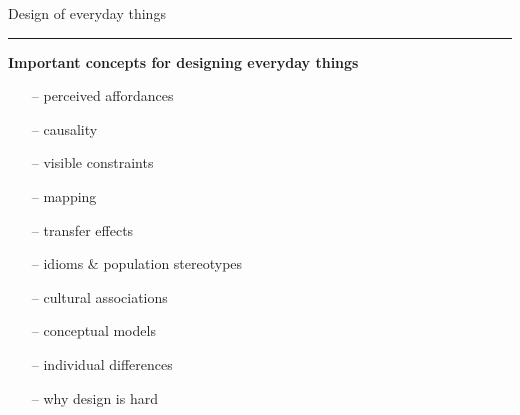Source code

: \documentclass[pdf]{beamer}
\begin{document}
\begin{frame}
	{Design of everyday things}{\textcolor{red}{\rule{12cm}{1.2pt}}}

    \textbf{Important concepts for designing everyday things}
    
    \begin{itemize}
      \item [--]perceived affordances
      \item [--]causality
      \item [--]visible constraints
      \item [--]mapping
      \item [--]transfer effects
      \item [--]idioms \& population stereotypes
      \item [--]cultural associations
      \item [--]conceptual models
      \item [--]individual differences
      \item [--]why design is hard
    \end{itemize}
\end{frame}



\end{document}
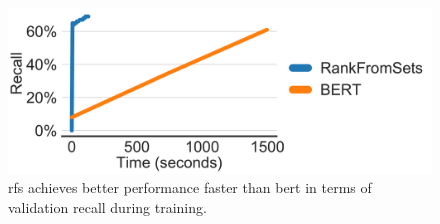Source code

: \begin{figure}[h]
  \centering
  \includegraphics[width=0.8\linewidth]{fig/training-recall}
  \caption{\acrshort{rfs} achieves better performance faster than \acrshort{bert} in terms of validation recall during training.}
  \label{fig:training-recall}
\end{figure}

---------------

Only lines holding the word "things" are wanted; list them all from the material.

	{Design of everyday things}{\textcolor{red}{\rule{12cm}{1.2pt}}}
    \textbf{Important concepts for designing everyday things}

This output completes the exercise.